I realise that policies are wider than transport alone, but transport touches pretty much everyone on a daily basis and so I think it is the most important issue for a city. Some candidates are doing really well on transport and some of the linked issues, such as the air quality emergency facing us, but others seem to be desparate to maintain business as usual by supporting big road schemes or pushing for anything other than walking, cycling and public transport. The Labour and Conservative candidates couldn't even make the Institution of Civil Engineers' infrastructure hustings.
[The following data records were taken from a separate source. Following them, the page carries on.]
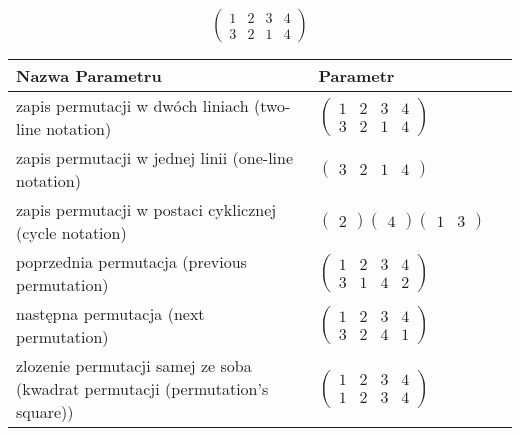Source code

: \documentclass[12pt]{article}
\begin{document}
\subsection{}
\begin{center}
\[
\begin{pmatrix}
	1 & 2 & 3 & 4 \\ 
	3 & 2 & 1 & 4 
\end{pmatrix}
\]

\begin{tabular}{|m{0.6\linewidth}|m{0.4\linewidth}|}
	\hline
	Nazwa Parametru & Parametr \\
	\hline
	zapis permutacji w dwóch liniach (two-line notation) & $\begin{pmatrix} 1 & 2 & 3 & 4 \\ 
3 & 2 & 1 & 4 \end{pmatrix}$ \\ 
	\hline
	zapis permutacji w jednej linii (one-line notation) & $\begin{pmatrix} 3 & 2 & 1 & 4 \end{pmatrix}$ \\ 
	\hline
	zapis permutacji w postaci cyklicznej (cycle notation) & $\begin{pmatrix} 2 \end{pmatrix} \begin{pmatrix} 4 \end{pmatrix} \begin{pmatrix} 1 & 3 \end{pmatrix} $ \\ 
	\hline
	poprzednia permutacja (previous permutation) & $\begin{pmatrix} 1 & 2 & 3 & 4 \\ 
3 & 1 & 4 & 2 \end{pmatrix}$ \\ 
	\hline
	następna permutacja (next permutation) & $\begin{pmatrix} 1 & 2 & 3 & 4 \\ 
3 & 2 & 4 & 1 \end{pmatrix}$ \\ 
	\hline
	zlozenie permutacji samej ze soba (kwadrat permutacji (permutation's square)) & $\begin{pmatrix} 1 & 2 & 3 & 4 \\ 
1 & 2 & 3 & 4 \end{pmatrix}$ \\ 
	\hline
\end{tabular}
\end{center}
\end{document}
To be honest, I made up my mind about who to vote for as a first preference a very long time ago. My second preference is another matter as this has fluttered over the last few weeks (although I think I probably now know who it will be). As well as the Mayoral elections, we have elections to the Greater London Assembly which consists of constituency members (i.e. where you live) and list members which represent more of the vote of London (and more likely to be minority parties). Full details here.
For me, the election is about local transport rather than the big ticket projects which politicians seem to flock to. In truth, it has always been about local projects for me as I probably have a vested interest in them for my day job! But it is about local journeys; the ones which people could walk or cycle which are the important ones. The election is about our children being able to travel independently, safely and without being subjected to the pollution and danger created by adults driving everywhere (at least in Outer London). So building bridges and tunnels over the Thames, providing free parking or allowing electric cars in bus lanes is bugger all use to them.
With this in mind, I will be casting my votes for the people I think are best placed to make change happen for my children. I am pragmatic, we will end up with a new mayor in any case and I think the hard work is yet to come as the game moves forward with campaigners, professionals and Londoners needing to hold whoever wins to account on their promises or try to push them towards making our city more liveable.
My main message for the candidates is that they need to listen to the children of London as their voice is simply being drowned out by the adults.